**Task description**.
Return every line from the one with "## text vs keyword" through the one with "the whole string.", inclusive, exactly as it appears below.

---------- Excerpted data

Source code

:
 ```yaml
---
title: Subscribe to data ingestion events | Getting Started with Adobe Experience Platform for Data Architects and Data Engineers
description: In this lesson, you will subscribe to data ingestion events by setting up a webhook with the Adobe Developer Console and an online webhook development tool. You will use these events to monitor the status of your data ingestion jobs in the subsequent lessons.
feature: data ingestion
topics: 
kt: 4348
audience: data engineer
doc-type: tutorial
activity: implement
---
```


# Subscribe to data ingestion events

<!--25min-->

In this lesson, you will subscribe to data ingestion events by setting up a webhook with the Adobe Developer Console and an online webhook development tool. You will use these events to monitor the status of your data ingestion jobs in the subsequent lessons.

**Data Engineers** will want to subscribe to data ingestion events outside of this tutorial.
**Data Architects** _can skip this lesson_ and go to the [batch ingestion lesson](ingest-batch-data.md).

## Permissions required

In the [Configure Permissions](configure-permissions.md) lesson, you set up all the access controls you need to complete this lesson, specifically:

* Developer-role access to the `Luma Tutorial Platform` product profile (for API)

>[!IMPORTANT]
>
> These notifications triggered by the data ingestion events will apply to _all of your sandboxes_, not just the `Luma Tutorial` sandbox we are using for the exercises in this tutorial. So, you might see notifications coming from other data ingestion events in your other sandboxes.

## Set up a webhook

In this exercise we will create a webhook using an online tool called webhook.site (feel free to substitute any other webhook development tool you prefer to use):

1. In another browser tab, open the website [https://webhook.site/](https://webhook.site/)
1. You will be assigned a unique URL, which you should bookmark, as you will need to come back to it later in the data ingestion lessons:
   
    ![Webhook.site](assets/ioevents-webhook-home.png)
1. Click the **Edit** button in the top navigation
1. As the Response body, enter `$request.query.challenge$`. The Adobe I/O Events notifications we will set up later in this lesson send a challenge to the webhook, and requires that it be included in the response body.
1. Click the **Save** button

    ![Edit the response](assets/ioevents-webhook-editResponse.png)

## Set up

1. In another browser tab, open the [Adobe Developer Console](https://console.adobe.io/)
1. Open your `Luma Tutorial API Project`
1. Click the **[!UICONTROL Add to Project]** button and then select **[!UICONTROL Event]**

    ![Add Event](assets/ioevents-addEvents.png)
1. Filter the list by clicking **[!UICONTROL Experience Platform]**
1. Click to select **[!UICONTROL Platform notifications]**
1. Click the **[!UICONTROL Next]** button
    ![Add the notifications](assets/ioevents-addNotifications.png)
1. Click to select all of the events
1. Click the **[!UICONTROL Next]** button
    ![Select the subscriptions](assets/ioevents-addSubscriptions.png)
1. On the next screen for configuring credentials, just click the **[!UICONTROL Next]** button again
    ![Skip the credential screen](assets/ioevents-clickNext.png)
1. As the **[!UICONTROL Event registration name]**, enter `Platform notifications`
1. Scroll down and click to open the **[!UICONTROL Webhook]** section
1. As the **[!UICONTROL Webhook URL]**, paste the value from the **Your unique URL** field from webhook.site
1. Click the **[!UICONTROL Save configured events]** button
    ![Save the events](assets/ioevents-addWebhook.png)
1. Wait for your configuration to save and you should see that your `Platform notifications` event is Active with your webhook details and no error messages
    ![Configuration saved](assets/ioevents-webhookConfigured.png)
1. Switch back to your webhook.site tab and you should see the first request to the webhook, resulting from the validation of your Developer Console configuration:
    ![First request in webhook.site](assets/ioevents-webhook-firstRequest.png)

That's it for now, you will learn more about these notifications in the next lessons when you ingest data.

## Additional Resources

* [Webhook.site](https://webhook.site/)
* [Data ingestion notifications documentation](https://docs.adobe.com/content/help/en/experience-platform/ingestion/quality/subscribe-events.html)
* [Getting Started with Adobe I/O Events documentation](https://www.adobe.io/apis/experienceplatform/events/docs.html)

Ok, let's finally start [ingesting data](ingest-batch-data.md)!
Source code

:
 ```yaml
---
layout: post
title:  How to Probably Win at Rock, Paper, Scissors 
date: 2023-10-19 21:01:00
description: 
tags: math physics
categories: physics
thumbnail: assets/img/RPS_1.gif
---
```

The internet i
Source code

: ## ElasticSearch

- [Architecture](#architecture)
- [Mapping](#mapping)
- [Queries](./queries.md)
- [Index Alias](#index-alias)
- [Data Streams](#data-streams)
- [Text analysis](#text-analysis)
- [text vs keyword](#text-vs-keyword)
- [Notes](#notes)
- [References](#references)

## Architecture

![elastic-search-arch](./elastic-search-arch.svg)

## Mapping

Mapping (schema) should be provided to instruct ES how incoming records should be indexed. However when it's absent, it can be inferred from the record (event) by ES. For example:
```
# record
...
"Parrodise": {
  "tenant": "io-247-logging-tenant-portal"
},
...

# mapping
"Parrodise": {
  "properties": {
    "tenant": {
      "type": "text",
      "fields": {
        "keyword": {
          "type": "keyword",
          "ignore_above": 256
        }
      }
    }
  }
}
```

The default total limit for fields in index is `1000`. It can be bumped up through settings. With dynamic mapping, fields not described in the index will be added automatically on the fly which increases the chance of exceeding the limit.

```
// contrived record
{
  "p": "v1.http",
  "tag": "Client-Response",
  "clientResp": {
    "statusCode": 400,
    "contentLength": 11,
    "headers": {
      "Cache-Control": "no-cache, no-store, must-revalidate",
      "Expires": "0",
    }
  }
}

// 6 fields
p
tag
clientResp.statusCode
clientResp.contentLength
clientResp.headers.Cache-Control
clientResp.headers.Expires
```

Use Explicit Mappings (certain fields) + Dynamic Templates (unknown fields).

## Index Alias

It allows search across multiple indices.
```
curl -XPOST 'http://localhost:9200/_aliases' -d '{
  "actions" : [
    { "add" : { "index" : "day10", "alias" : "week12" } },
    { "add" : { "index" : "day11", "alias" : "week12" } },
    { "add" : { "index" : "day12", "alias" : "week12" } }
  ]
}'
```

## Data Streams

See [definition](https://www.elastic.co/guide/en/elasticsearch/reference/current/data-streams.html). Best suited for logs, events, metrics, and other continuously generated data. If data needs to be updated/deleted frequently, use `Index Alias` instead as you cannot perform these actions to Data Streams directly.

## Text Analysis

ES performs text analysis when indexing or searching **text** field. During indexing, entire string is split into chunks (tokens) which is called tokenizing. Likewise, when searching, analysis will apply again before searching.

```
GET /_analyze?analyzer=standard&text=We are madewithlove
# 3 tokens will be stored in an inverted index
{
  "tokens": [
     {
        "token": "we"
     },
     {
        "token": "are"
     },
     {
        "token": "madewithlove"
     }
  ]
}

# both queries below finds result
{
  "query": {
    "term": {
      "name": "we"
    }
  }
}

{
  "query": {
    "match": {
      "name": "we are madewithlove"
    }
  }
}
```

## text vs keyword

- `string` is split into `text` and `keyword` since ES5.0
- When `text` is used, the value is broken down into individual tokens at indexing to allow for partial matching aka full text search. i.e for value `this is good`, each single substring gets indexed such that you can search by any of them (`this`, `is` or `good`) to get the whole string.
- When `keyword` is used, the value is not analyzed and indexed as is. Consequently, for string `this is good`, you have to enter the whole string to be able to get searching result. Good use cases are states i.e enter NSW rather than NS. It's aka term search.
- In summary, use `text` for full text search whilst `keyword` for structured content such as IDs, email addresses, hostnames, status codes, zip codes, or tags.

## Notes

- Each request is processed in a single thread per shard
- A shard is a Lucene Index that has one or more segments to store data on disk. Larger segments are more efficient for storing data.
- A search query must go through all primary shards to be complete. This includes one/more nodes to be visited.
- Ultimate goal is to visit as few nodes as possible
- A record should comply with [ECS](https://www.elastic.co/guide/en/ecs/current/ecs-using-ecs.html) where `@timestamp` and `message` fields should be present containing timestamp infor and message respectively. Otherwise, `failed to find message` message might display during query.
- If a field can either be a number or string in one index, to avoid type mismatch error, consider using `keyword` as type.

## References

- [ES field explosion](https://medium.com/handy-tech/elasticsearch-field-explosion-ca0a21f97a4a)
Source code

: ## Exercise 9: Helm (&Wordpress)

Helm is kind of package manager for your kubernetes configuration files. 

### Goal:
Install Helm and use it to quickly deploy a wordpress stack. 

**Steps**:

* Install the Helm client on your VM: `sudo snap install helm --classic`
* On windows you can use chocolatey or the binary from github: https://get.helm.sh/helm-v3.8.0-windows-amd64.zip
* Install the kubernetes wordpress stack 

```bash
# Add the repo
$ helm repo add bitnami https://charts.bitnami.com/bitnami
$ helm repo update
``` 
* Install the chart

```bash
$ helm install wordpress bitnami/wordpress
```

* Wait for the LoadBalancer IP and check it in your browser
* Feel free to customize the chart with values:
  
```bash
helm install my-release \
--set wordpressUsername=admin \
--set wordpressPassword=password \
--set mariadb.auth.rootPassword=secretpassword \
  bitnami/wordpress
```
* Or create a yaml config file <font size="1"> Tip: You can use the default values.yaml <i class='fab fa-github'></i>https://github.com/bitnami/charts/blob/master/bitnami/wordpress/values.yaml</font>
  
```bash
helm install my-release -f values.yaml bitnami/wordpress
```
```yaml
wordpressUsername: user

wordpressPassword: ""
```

--------------------

**Solution to the problem**.
## text vs keyword

- `string` is split into `text` and `keyword` since ES5.0
- When `text` is used, the value is broken down into individual tokens at indexing to allow for partial matching aka full text search. i.e for value `this is good`, each single substring gets indexed such that you can search by any of them (`this`, `is` or `good`) to get the whole string.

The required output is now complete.